Leading US fund will urge investors to withhold votes

The California State Teachers’ Retirement System (CalSTRS), the $188.8bn (€166bn) US pension giant, has made a stark warning to companies which try to thwart shareholder proposals on nominating directors, saying it will urge fellow shareholders to join it in withholding their votes from the companies’ directors.

It is the latest intervention into an increasingly intensified debate around shareholder ‘proxy access’ proposals sparked by a decision by the Securities Exchange Commission (SEC) to review the process after activist James McRitchie filed a proposal on nominating directors at retailer Whole Foods.

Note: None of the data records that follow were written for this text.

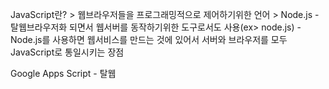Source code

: JavaScript란?
    > 웹브라우저들을 프로그래밍적으로 제어하기위한 언어
    > Node.js
        - 탈웹브라우저화 되면서 웹서버를 동작하기위한 도구로서도 사용(ex> node.js)
        - Node.js를 사용하면 웹서비스를 만드는 것에 있어서 서버와 브라우저를 모두 JavaScript로 통일시키는 장점

Google Apps Script
    - 탈웹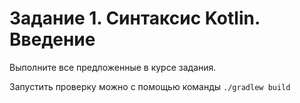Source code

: # Задание 1. Синтаксис Kotlin. Введение

Выполните все предложенные в курсе задания.

Запустить проверку можно с помощью команды `./gradlew build`
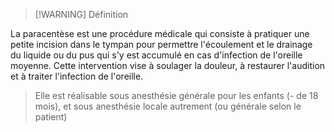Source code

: 
>[!WARNING] Définition
>
La paracentèse est une procédure médicale qui consiste à pratiquer une petite incision dans le tympan  pour permettre l'écoulement et le drainage du liquide ou du pus qui s'y est accumulé en cas d'infection de l'oreille moyenne. Cette intervention vise à soulager la douleur, à restaurer l'audition et à traiter l'infection de l'oreille. 
>
>Elle est réalisable sous anesthésie générale pour les enfants (- de 18 mois), et sous anesthésie locale autrement (ou générale selon le patient)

That led to corporate lobby group the Business Roundtable to say the SEC’s review could force companies into litigation around the issue. This was followed by the Council of Institutional Investors (CII), the US-based association of pension funds, endowments and foundations, saying investors would hold company boards “accountable” if they took this step.

In the latest development, CalSTRS says it will support any shareholder proposal that allows shareholder groups owning 3% of company stock for three years (“three-and-three”) to make board director nominations and try to persuade other shareholders to join it in withholding their votes from directors who try to exclude or pre-empt such proposals.
Anne Sheehan, CalSTRS’ Director of Corporate Governance, said: “Our intention is to oppose any proxy access proposal with a structure more onerousthat three-and-three ownership by a group of shareholders.” The giant fund reckons three-and-three is the “appropriate threshold for proxy access”.

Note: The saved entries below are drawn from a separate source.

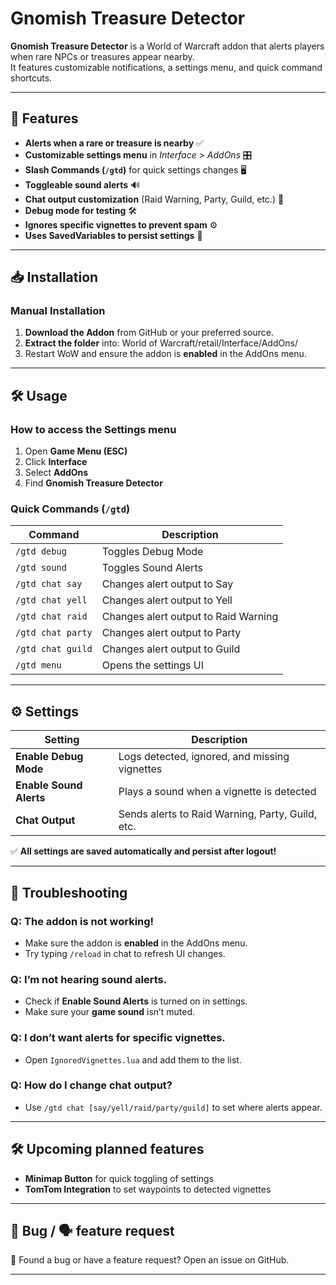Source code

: # Gnomish Treasure Detector

**Gnomish Treasure Detector** is a World of Warcraft addon that alerts players when rare NPCs or treasures appear nearby.  
It features customizable notifications, a settings menu, and quick command shortcuts.

---

## 🌟 Features

-   **Alerts when a rare or treasure is nearby** ✅
-   **Customizable settings menu** in _Interface > AddOns_ 🎛️
-   **Slash Commands (`/gtd`)** for quick settings changes 🖥️
-   **Toggleable sound alerts** 🔊
-   **Chat output customization** (Raid Warning, Party, Guild, etc.) 💬
-   **Debug mode for testing** 🛠️
-   **Ignores specific vignettes to prevent spam** ⚙️
-   **Uses SavedVariables to persist settings** 💾

---

## 📥 Installation

### **Manual Installation**

1. **Download the Addon** from GitHub or your preferred source.
2. **Extract the folder** into: World of Warcraft/retail/Interface/AddOns/
3. Restart WoW and ensure the addon is **enabled** in the AddOns menu.

---

## 🛠 Usage

### **How to access the Settings menu**

1. Open **Game Menu (ESC)**
2. Click **Interface**
3. Select **AddOns**
4. Find **Gnomish Treasure Detector**

### **Quick Commands (`/gtd`)**

| Command           | Description                          |
| ----------------- | ------------------------------------ |
| `/gtd debug`      | Toggles Debug Mode                   |
| `/gtd sound`      | Toggles Sound Alerts                 |
| `/gtd chat say`   | Changes alert output to Say          |
| `/gtd chat yell`  | Changes alert output to Yell         |
| `/gtd chat raid`  | Changes alert output to Raid Warning |
| `/gtd chat party` | Changes alert output to Party        |
| `/gtd chat guild` | Changes alert output to Guild        |
| `/gtd menu`       | Opens the settings UI                |

---

## ⚙️ Settings

| Setting                 | Description                                      |
| ----------------------- | ------------------------------------------------ |
| **Enable Debug Mode**   | Logs detected, ignored, and missing vignettes    |
| **Enable Sound Alerts** | Plays a sound when a vignette is detected        |
| **Chat Output**         | Sends alerts to Raid Warning, Party, Guild, etc. |

✅ **All settings are saved automatically and persist after logout!**

---

## 🔧 Troubleshooting

### **Q: The addon is not working!**

-   Make sure the addon is **enabled** in the AddOns menu.
-   Try typing `/reload` in chat to refresh UI changes.

### **Q: I’m not hearing sound alerts.**

-   Check if **Enable Sound Alerts** is turned on in settings.
-   Make sure your **game sound** isn’t muted.

### **Q: I don’t want alerts for specific vignettes.**

-   Open `IgnoredVignettes.lua` and add them to the list.

### **Q: How do I change chat output?**

-   Use `/gtd chat [say/yell/raid/party/guild]` to set where alerts appear.

---

## 🛠 Upcoming planned features

-   **Minimap Button** for quick toggling of settings
-   **TomTom Integration** to set waypoints to detected vignettes

---

## 🐞 Bug / 🗣️ feature request

🔧 Found a bug or have a feature request? Open an issue on GitHub.

---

This has been the basis of New York Comptroller Scott Stringer’s proxy access campaign that has seen him file proxy access proposals at 75 companies, under the ‘Boardroom Accountability Project’ banner.

And it appears the campaign is becoming an influence with corporates, with industrial giant General Electric (not targeted by BAP) announcing in a filing that it will allow a group of up to 20 shareholders who own more than 3% of the company’s stock for at least three years to nominate up to 20% of the board’s directors.

Speaking to Reuters, Stringer said: “GE just taught corporate America a lesson in what a responsive board looks like. Voluntarily implementing proxy access is a sign that the push for a significant voice in the boardroom is breaking through.”

The whole issue will be the topic of an open roundtable at the SEC next week. Earlier this week, Keith Higgins, Director at the Securities and Exchange Commission’s Division of Corporate Finance, said the SEC had heard concerns that company managements could “continue year after year” to come up with slightly different proposals from those filed by shareholders solely to keep shareholders’ resolutions from AGM agendas. “While we have not yet seen this concern materialize, it is certainly not beyond the realm of possibility,” he said.